The Federal Reserve and the banks have engineered a money machine that works exactly as a big-spending government would want. The Fed pumps reserves into the banks and keeps interest rates so low that the banks can pay almost nothing to take deposits. Banks then lend the Treasury what it needs, at very low rates, to fund the deficit spending.

It's not just banks doing this; the whole world is eager to fund America's federal debt because most other investments look so risky. But this lending is especially profitable for banks because their own cost of funds is so low. If you can borrow at 1% or less and lend at 3% to a sure-thing borrower, you've got it made.

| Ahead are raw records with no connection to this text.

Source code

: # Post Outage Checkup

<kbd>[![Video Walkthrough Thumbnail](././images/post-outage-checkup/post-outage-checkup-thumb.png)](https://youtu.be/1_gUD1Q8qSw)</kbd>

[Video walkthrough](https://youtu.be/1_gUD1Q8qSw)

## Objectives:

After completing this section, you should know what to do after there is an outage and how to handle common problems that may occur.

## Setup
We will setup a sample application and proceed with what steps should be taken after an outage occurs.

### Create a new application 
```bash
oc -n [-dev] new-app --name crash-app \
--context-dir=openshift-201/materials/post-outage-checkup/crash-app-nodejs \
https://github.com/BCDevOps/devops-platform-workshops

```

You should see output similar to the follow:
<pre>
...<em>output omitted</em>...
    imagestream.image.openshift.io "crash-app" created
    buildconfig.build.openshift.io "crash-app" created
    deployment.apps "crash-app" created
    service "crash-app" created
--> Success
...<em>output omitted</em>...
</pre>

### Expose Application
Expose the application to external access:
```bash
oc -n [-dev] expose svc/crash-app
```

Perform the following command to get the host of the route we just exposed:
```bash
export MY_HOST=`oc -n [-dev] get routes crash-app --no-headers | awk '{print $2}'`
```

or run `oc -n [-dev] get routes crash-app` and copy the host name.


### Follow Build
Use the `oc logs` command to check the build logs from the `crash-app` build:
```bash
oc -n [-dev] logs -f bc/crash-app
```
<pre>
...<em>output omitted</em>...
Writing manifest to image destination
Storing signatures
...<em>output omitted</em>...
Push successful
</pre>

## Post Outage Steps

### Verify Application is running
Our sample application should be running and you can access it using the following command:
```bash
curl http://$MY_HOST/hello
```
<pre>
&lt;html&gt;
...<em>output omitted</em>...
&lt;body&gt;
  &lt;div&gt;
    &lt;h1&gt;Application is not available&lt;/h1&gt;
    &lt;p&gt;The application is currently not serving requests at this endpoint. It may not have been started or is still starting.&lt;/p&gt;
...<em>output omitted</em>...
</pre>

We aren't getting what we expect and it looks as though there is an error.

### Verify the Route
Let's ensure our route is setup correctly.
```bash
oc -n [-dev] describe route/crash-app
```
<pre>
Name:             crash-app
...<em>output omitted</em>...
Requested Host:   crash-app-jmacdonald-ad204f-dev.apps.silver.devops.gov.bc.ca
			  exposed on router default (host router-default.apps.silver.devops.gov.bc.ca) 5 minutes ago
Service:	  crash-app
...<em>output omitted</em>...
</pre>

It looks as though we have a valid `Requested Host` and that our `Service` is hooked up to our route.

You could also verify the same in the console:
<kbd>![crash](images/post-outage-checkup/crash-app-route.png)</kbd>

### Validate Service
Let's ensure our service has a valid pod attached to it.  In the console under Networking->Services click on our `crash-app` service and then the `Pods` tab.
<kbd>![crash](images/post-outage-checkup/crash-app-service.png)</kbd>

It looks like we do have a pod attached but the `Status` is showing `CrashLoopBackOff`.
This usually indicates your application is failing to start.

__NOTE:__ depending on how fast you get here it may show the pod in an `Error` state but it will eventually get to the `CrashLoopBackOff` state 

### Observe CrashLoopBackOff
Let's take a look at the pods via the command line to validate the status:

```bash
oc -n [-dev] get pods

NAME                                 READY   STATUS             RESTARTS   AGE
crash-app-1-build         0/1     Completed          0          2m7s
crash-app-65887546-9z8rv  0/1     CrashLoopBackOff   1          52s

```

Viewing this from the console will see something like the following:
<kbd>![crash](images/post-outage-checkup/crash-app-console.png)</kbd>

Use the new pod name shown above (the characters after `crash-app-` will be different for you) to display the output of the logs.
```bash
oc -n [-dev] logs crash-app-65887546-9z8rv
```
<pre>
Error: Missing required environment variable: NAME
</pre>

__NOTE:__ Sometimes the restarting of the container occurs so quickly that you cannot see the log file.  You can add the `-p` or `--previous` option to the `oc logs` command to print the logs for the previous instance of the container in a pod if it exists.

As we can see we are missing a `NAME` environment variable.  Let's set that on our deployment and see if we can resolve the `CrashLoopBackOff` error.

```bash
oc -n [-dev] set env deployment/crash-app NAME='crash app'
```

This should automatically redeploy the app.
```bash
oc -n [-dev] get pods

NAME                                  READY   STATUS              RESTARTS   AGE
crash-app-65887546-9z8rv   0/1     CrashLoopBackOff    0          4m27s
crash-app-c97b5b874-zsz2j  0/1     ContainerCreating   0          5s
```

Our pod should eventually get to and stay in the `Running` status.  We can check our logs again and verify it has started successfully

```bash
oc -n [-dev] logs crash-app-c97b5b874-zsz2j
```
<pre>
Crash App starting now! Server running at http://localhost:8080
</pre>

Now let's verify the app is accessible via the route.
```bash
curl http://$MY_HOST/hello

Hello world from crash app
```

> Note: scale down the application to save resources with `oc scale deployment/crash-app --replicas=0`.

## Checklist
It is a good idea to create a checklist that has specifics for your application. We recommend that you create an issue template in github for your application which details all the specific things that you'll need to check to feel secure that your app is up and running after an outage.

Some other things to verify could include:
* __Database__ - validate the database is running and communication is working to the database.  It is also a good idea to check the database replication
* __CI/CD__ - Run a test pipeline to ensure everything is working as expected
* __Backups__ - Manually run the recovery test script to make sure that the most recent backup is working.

What could go wrong? Two things, one of which is happening as we speak.

When the U.S. government is everyone's default choice for investing, there's not much left for the private sector. It doesn't matter that rates are low. Business is still being crowded out.

In part this is because businesses don't want to borrow right now. They lack confidence in the economy and see the government out to get them, so they hunker down and stash their cash where it is safe, in places like — you guessed it — Treasuries. So score another one for the government.

But this can't go on forever. Whether or not the economy bounces back, the federal debt will continue to soar. Meanwhile, the Fed's money surge — in effect, a monetizing of the federal debt — will eventually lead to inflation. Long-term rates will rise first, then the Fed and other central banks will have to jack up short-term rates to cool things down.

Amid all this, the federal government will be trying to refinance trillions of dollars in debt that once looked oh so cheap. Greece went down this road. America could too.